FDA warns against use of Fentora by non-cancer patients
WASHINGTON The Food and Drug Administration on Friday said that allowing Cephalon to sell its cancer pain drug Fentora to patients without cancer could lead to potentially fatal abuse, according to published reports.
The company is looking for approval to market the drug for sudden pain bouts in non-cancer patients. The FDA staff concluded that the risks of an “unintentional potentially fatal overdose,” as well as of misuse and abuse, are “extremely high” and raise “serious safety concerns,” an FDA document said.
The drug has been prescribed “off label” to treat ailments such as migraine headaches, sports injuries and back pain. The agency has said that it is dangerous to use Fentora to treat short-term pain such as migraines, and only patients who take opioids regularly and have developed a tolerance to narcotic pain medicines should use Fentora.
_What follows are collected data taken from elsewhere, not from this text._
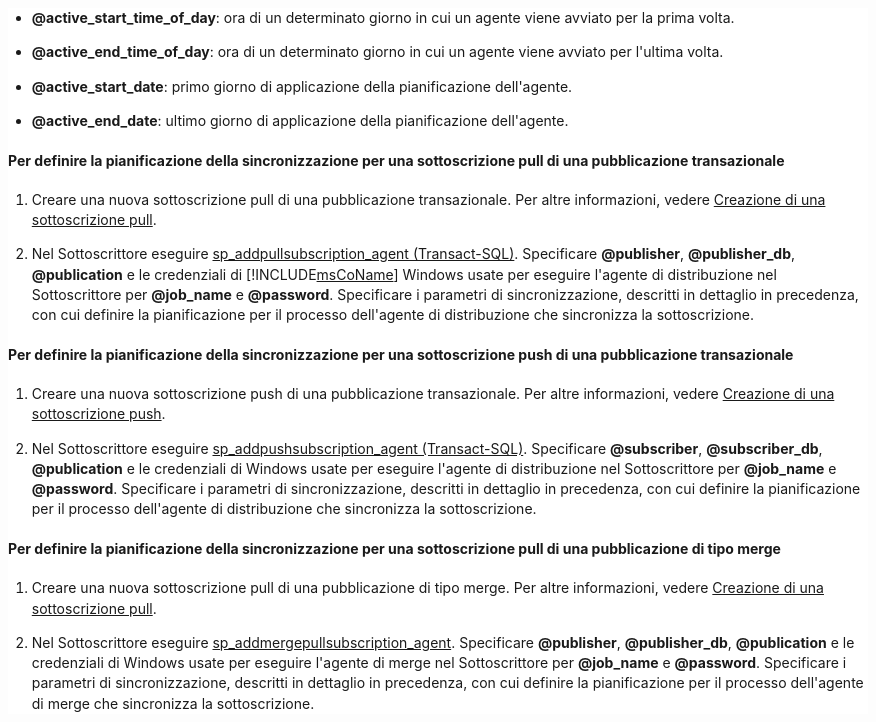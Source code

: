 -   **\@active_start_time_of_day**: ora di un determinato giorno in cui un agente viene avviato per la prima volta.  
  
-   **\@active_end_time_of_day**: ora di un determinato giorno in cui un agente viene avviato per l'ultima volta.  
  
-   **\@active_start_date**: primo giorno di applicazione della pianificazione dell'agente.  
  
-   **\@active_end_date**: ultimo giorno di applicazione della pianificazione dell'agente.  
  
#### <a name="to-define-the-synchronization-schedule-for-a-pull-subscription-to-a-transactional-publication"></a>Per definire la pianificazione della sincronizzazione per una sottoscrizione pull di una pubblicazione transazionale  
  
1.  Creare una nuova sottoscrizione pull di una pubblicazione transazionale. Per altre informazioni, vedere [Creazione di una sottoscrizione pull](../../relational-databases/replication/create-a-pull-subscription.md).  
  
2.  Nel Sottoscrittore eseguire [sp_addpullsubscription_agent &#40;Transact-SQL&#41;](../../relational-databases/system-stored-procedures/sp-addpullsubscription-agent-transact-sql.md). Specificare **\@publisher**, **\@publisher_db**, **\@publication** e le credenziali di [!INCLUDE[msCoName](../../includes/msconame-md.md)] Windows usate per eseguire l'agente di distribuzione nel Sottoscrittore per **\@job_name** e **\@password**. Specificare i parametri di sincronizzazione, descritti in dettaglio in precedenza, con cui definire la pianificazione per il processo dell'agente di distribuzione che sincronizza la sottoscrizione.  
  
#### <a name="to-define-the-synchronization-schedule-for-a-push-subscription-to-a-transactional-publication"></a>Per definire la pianificazione della sincronizzazione per una sottoscrizione push di una pubblicazione transazionale  
  
1.  Creare una nuova sottoscrizione push di una pubblicazione transazionale. Per altre informazioni, vedere [Creazione di una sottoscrizione push](../../relational-databases/replication/create-a-push-subscription.md).  
  
2.  Nel Sottoscrittore eseguire [sp_addpushsubscription_agent &#40;Transact-SQL&#41;](../../relational-databases/system-stored-procedures/sp-addpushsubscription-agent-transact-sql.md). Specificare **\@subscriber**, **\@subscriber_db**, **\@publication** e le credenziali di Windows usate per eseguire l'agente di distribuzione nel Sottoscrittore per **\@job_name** e **\@password**. Specificare i parametri di sincronizzazione, descritti in dettaglio in precedenza, con cui definire la pianificazione per il processo dell'agente di distribuzione che sincronizza la sottoscrizione.  
  
#### <a name="to-define-the-synchronization-schedule-for-a-pull-subscription-to-a-merge-publication"></a>Per definire la pianificazione della sincronizzazione per una sottoscrizione pull di una pubblicazione di tipo merge  
  
1.  Creare una nuova sottoscrizione pull di una pubblicazione di tipo merge. Per altre informazioni, vedere [Creazione di una sottoscrizione pull](../../relational-databases/replication/create-a-pull-subscription.md).  
  
2.  Nel Sottoscrittore eseguire [sp_addmergepullsubscription_agent](../../relational-databases/system-stored-procedures/sp-addpullsubscription-agent-transact-sql.md). Specificare **\@publisher**, **\@publisher_db**, **\@publication** e le credenziali di Windows usate per eseguire l'agente di merge nel Sottoscrittore per **\@job_name** e **\@password**. Specificare i parametri di sincronizzazione, descritti in dettaglio in precedenza, con cui definire la pianificazione per il processo dell'agente di merge che sincronizza la sottoscrizione.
An FDA advisory panel will meet Tuesday to discuss the expanded use. Cephalon expects the FDA to make a final decision by Sept. 13.
Hormone deemed effective in male birth-control pill
TORRANCE, Calif. According to published reports, one of the two government-funded research centers in the U.S. for male contraceptives has discovered hormone pills that block sperm production in men and has found them to be safe and reversible.
The hormone combination that proved most successful halts testosterone production in the testicles, but fakes the body into believing that testosterone levels are the same, according to the study. The progestin, typically a female hormone, speeds the process and improves the effectiveness of the drug, research shows. The hormones can be taken in a pill or injection form.
As with female birth control, the male contraceptives don’t prevent sexually transmitted disease. But they have proven as effective as female pills in preventing pregnancy, according to the study.
The next goal is to find pharmaceutical companies that want to conduct final development of the drug, but so far companies have been unwillingly to take part because of the regulatory requirement involved in manufacturing a contraceptive.
Federal appeals court lets Washington state Plan B ruling stand
LOS ANGELES A federal appeals court on Thursday left in place a lower court’s ruling that allowed Washington state pharmacists to refuse to sell Duramed’s emergency contraceptive pill Plan B on religious grounds, according to Reuters.
A federal judge in Seattle suspended state rules that required pharmacies to dispense the drug and other emergency contraceptives that prevent fertilized eggs from implanting, which some people believe is the same as abortion.
U.S. District Judge Ronald Leighton found that the state rules force pharmacists into an unconstitutional choice between their religious beliefs and their work.
State officials and several women had asked the Ninth U.S. Circuit Court of Appeals to suspend the judge’s preliminary injunction, which bars them from enforcing the law, while they appeal his ruling.
In a split decision, the appeals court denied that request, finding that the state and the women did not show that they would suffer irreparable harm if the injunction stayed in place pending the appeal.